**What is being asked:**
Take the data below and copy exactly the lines starting at the one with "思路: 类似 echarts" and finishing at the one with "参考资料: [Unity 中的", both included.

═══ Data

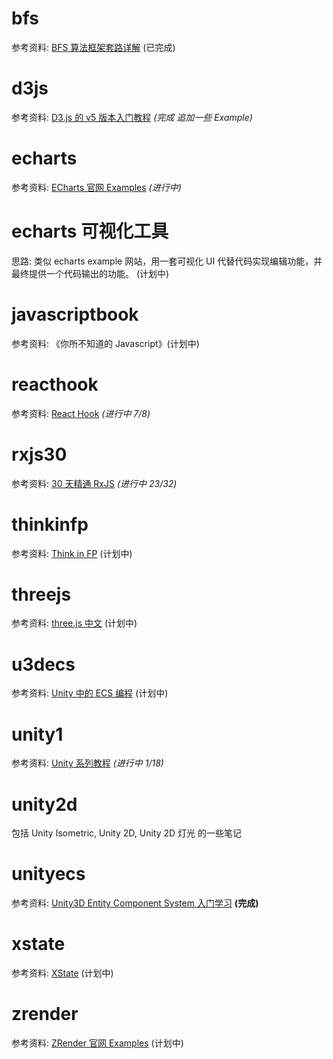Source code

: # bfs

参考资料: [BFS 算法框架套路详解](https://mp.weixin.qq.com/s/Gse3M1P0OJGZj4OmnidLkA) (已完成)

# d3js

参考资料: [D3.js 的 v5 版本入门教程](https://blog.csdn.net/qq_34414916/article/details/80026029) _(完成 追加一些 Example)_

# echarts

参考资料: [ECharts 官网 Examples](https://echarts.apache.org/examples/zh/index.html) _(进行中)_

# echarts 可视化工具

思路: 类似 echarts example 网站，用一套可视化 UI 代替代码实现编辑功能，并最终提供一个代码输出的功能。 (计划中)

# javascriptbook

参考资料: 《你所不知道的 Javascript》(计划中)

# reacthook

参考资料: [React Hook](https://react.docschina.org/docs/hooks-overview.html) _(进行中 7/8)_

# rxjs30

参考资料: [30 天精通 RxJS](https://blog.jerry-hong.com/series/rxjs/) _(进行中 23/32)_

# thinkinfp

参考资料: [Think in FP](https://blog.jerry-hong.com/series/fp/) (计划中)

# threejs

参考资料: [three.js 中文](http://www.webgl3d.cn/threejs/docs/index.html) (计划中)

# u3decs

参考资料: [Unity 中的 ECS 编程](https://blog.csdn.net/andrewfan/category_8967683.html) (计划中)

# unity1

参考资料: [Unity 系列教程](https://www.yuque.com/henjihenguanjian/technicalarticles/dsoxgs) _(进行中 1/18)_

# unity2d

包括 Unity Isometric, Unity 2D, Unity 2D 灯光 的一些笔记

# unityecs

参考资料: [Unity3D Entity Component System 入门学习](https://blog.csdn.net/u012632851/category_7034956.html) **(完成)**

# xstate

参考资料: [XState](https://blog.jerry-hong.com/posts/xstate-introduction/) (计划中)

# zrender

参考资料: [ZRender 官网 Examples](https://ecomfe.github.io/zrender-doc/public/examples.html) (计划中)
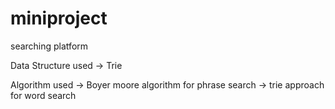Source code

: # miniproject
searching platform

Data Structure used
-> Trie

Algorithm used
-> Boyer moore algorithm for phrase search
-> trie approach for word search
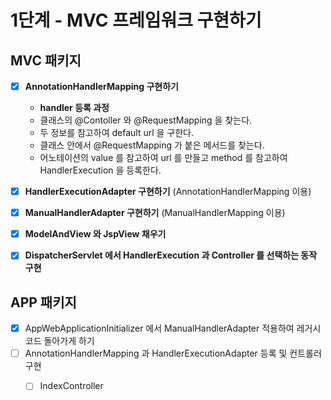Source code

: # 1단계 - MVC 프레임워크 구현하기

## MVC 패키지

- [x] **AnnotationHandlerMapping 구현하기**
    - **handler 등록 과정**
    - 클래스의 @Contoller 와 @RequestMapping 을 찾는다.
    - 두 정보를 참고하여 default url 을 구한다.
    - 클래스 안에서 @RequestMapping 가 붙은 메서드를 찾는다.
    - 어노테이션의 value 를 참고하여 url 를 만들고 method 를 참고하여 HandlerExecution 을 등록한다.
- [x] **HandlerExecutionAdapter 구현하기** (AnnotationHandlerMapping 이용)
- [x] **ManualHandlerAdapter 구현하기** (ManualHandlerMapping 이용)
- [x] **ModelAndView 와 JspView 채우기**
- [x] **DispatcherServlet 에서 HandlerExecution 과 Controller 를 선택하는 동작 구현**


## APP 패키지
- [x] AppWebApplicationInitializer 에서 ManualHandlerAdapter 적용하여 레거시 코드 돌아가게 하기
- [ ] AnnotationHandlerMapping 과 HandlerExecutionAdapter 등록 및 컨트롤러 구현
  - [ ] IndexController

══════

**Result:**
思路: 类似 echarts example 网站，用一套可视化 UI 代替代码实现编辑功能，并最终提供一个代码输出的功能。 (计划中)

# javascriptbook

参考资料: 《你所不知道的 Javascript》(计划中)

# reacthook

参考资料: [React Hook](https://react.docschina.org/docs/hooks-overview.html) _(进行中 7/8)_

# rxjs30

参考资料: [30 天精通 RxJS](https://blog.jerry-hong.com/series/rxjs/) _(进行中 23/32)_

# thinkinfp

参考资料: [Think in FP](https://blog.jerry-hong.com/series/fp/) (计划中)

# threejs

参考资料: [three.js 中文](http://www.webgl3d.cn/threejs/docs/index.html) (计划中)

# u3decs

参考资料: [Unity 中的 ECS 编程](https://blog.csdn.net/andrewfan/category_8967683.html) (计划中)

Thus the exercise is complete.